Chapter 21 #2

He grunts. “Good. Too much obligation, you make bad food. Too much want, you burn the place down.” The corner of his mouth tugs. “Eh. Sometimes both together make genius or disaster. We’ll see.”

I laugh, then stop because the feeling in my throat is not laughter. He sees it and gentles in micro-degrees—shoulders lowering, chin tipping.

“Bianca,” he says, and his voice is not the voice he uses for the room. “You are not leaving me because of… problemi?” He gestures in a small circle that could mean anything bad—money, men, trouble. “Pericolo?” Danger.

He knows me too well. He sees too much.

I shake my head. “No.” It comes out too fast, so I say it again, slower. “No.” I hold his eyes and keep the lies far from the surface. “I’m leaving because she left me something, and I need to honor it.”

He nods once, accepts it. “Bene.”

He shifts and gets practical like flipping a knife in his hand.

“Okay. Then we talk like grown-ups. You have the paper for this place? The legal? The taxes? The—how you say—permessi? You think about staff? About fornitori? Il pane? The bread”—he jabs a finger at me—“nonna or not nonna, if the bread is bad, your name is dirt.”

I smile wetly. “I know.”

“Do you?” He’s not being cruel; these are just the things that are important to him, and I love him even more for it.

“Bread is fresh, every damn day. Pasta is fresh. Ragú? Fresh! But, is not just cooking now. The numbers—ai numeri”—he grimaces like he’s tasted a bad wine—“you think you can escape, but they find you in the shower.”

“I know,” I say again, softer. “And I know I don’t know enough.
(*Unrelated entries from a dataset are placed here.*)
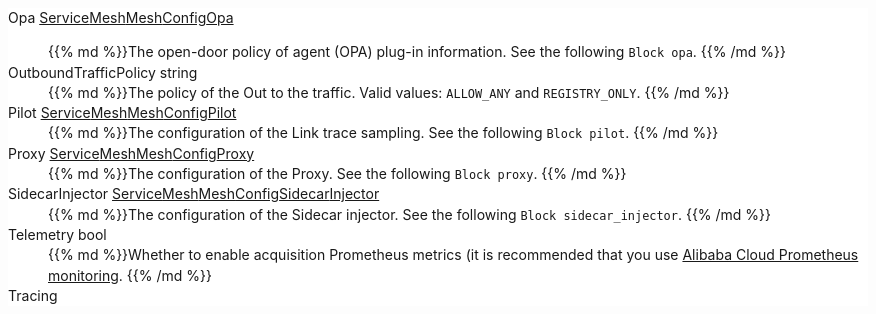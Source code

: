<a href="#opa_go" style="color: inherit; text-decoration: inherit;">Opa</a>
</span>
        <span class="property-indicator"></span>
        <span class="property-type"><a href="#servicemeshmeshconfigopa">Service<wbr>Mesh<wbr>Mesh<wbr>Config<wbr>Opa</a></span>
    </dt>
    <dd>{{% md %}}The open-door policy of agent (OPA) plug-in information. See the following `Block opa`.
{{% /md %}}</dd><dt class="property-optional"
            title="Optional">
        <span id="outboundtrafficpolicy_go">
<a href="#outboundtrafficpolicy_go" style="color: inherit; text-decoration: inherit;">Outbound<wbr>Traffic<wbr>Policy</a>
</span>
        <span class="property-indicator"></span>
        <span class="property-type">string</span>
    </dt>
    <dd>{{% md %}}The policy of the Out to the traffic. Valid values: `ALLOW_ANY` and `REGISTRY_ONLY`.
{{% /md %}}</dd><dt class="property-optional"
            title="Optional">
        <span id="pilot_go">
<a href="#pilot_go" style="color: inherit; text-decoration: inherit;">Pilot</a>
</span>
        <span class="property-indicator"></span>
        <span class="property-type"><a href="#servicemeshmeshconfigpilot">Service<wbr>Mesh<wbr>Mesh<wbr>Config<wbr>Pilot</a></span>
    </dt>
    <dd>{{% md %}}The configuration of the Link trace sampling. See the following `Block pilot`.
{{% /md %}}</dd><dt class="property-optional"
            title="Optional">
        <span id="proxy_go">
<a href="#proxy_go" style="color: inherit; text-decoration: inherit;">Proxy</a>
</span>
        <span class="property-indicator"></span>
        <span class="property-type"><a href="#servicemeshmeshconfigproxy">Service<wbr>Mesh<wbr>Mesh<wbr>Config<wbr>Proxy</a></span>
    </dt>
    <dd>{{% md %}}The configuration of the Proxy. See the following `Block proxy`.
{{% /md %}}</dd><dt class="property-optional"
            title="Optional">
        <span id="sidecarinjector_go">
<a href="#sidecarinjector_go" style="color: inherit; text-decoration: inherit;">Sidecar<wbr>Injector</a>
</span>
        <span class="property-indicator"></span>
        <span class="property-type"><a href="#servicemeshmeshconfigsidecarinjector">Service<wbr>Mesh<wbr>Mesh<wbr>Config<wbr>Sidecar<wbr>Injector</a></span>
    </dt>
    <dd>{{% md %}}The configuration of the Sidecar injector. See the following `Block sidecar_injector`.
{{% /md %}}</dd><dt class="property-optional"
            title="Optional">
        <span id="telemetry_go">
<a href="#telemetry_go" style="color: inherit; text-decoration: inherit;">Telemetry</a>
</span>
        <span class="property-indicator"></span>
        <span class="property-type">bool</span>
    </dt>
    <dd>{{% md %}}Whether to enable acquisition Prometheus metrics (it is recommended that you use [Alibaba Cloud Prometheus monitoring](https://arms.console.aliyun.com/).
{{% /md %}}</dd><dt class="property-optional"
            title="Optional">
        <span id="tracing_go">
<a href="#tracing_go" style="color: inherit; text-decoration: inherit;">Tracing</a>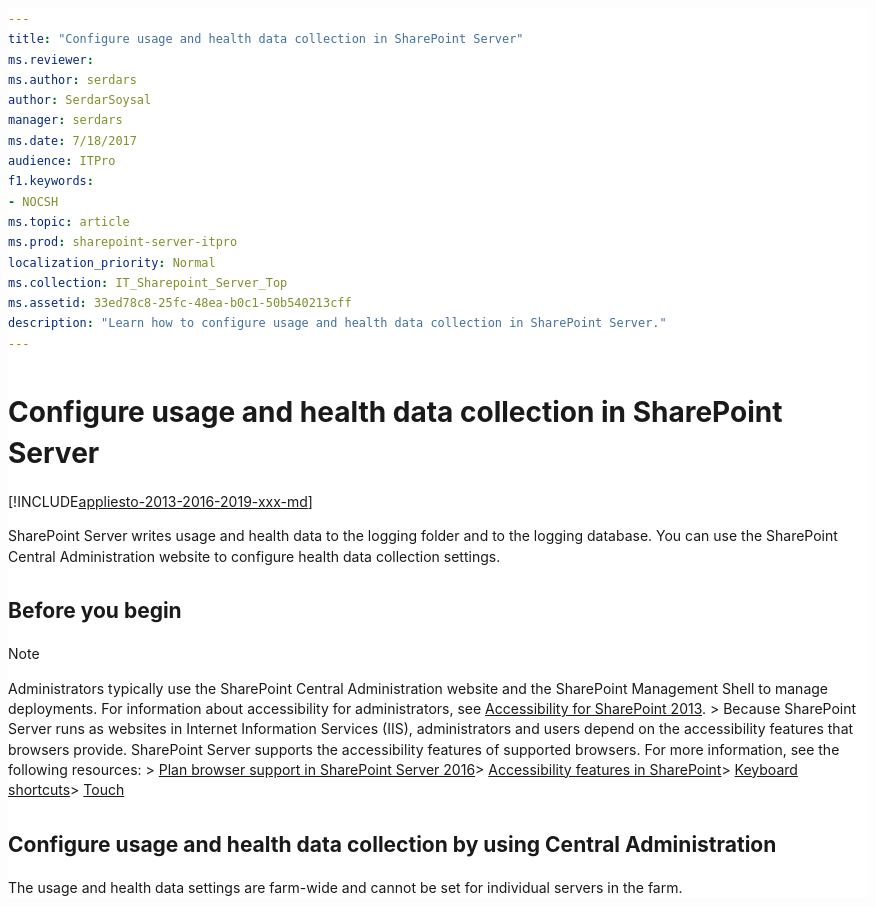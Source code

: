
 ```yaml
---
title: "Configure usage and health data collection in SharePoint Server"
ms.reviewer: 
ms.author: serdars
author: SerdarSoysal
manager: serdars
ms.date: 7/18/2017
audience: ITPro
f1.keywords:
- NOCSH
ms.topic: article
ms.prod: sharepoint-server-itpro
localization_priority: Normal
ms.collection: IT_Sharepoint_Server_Top
ms.assetid: 33ed78c8-25fc-48ea-b0c1-50b540213cff
description: "Learn how to configure usage and health data collection in SharePoint Server."
---
```


# Configure usage and health data collection in SharePoint Server

[!INCLUDE[appliesto-2013-2016-2019-xxx-md](../includes/appliesto-2013-2016-2019-xxx-md.md)] 
  
SharePoint Server writes usage and health data to the logging folder and to the logging database. You can use the SharePoint Central Administration website to configure health data collection settings.
  
    
## Before you begin
<a name="begin"> </a>

> [!NOTE]
>  Administrators typically use the SharePoint Central Administration website and the SharePoint Management Shell to manage deployments. For information about accessibility for administrators, see [Accessibility for SharePoint 2013](../accessibility-guidelines.md). >  Because SharePoint Server runs as websites in Internet Information Services (IIS), administrators and users depend on the accessibility features that browsers provide. SharePoint Server supports the accessibility features of supported browsers. For more information, see the following resources: > [Plan browser support in SharePoint Server 2016](../install/browser-support-planning-0.md)> [Accessibility features in SharePoint](https://office.microsoft.com/sharepoint-foundation-help/accessibility-features-HA010369400.aspx)> [Keyboard shortcuts](https://office.microsoft.com/sharepoint-server-help/keyboard-shortcuts-HA010369395.aspx)> [Touch](/windows/desktop/wintouch/windows-touch-gestures-overview)
  
## Configure usage and health data collection by using Central Administration
<a name="section1"> </a>

The usage and health data settings are farm-wide and cannot be set for individual servers in the farm.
I’ll keep learning.”

He studies me for a moment, then he nods once, decisive. “Okay. Then I help.”

I blink. “Chef, you don’t have to—”

“Shut up.” He says it with love. He pushes off the bar and stands in front of me. “My phone always on. You call whenever. Quando vuoi! Capito?”

I nod. “I understand.”

I try not to cry. It would be easier if he scolded me. This is worse, better, exactly what I knew he’d do: set me up to succeed even if it costs him the ease of having me here.

“And another thing,” he says, not looking up. “You think you will eat last. No. You eat with your cooks. Mangia, sempre. If you fall down, who will cook? Eh?”

“Okay,” I say, shaky laugh. “Okay.”

He pulls me in for a hug again, squeezing me.

“I am proud,” he says simply. Then he makes a face like he hates being emotional. “Do not tell Paola. She will make me soft.”

“She already knows,” I say, and a tear gets out. I wipe it fast. He pretends not to see.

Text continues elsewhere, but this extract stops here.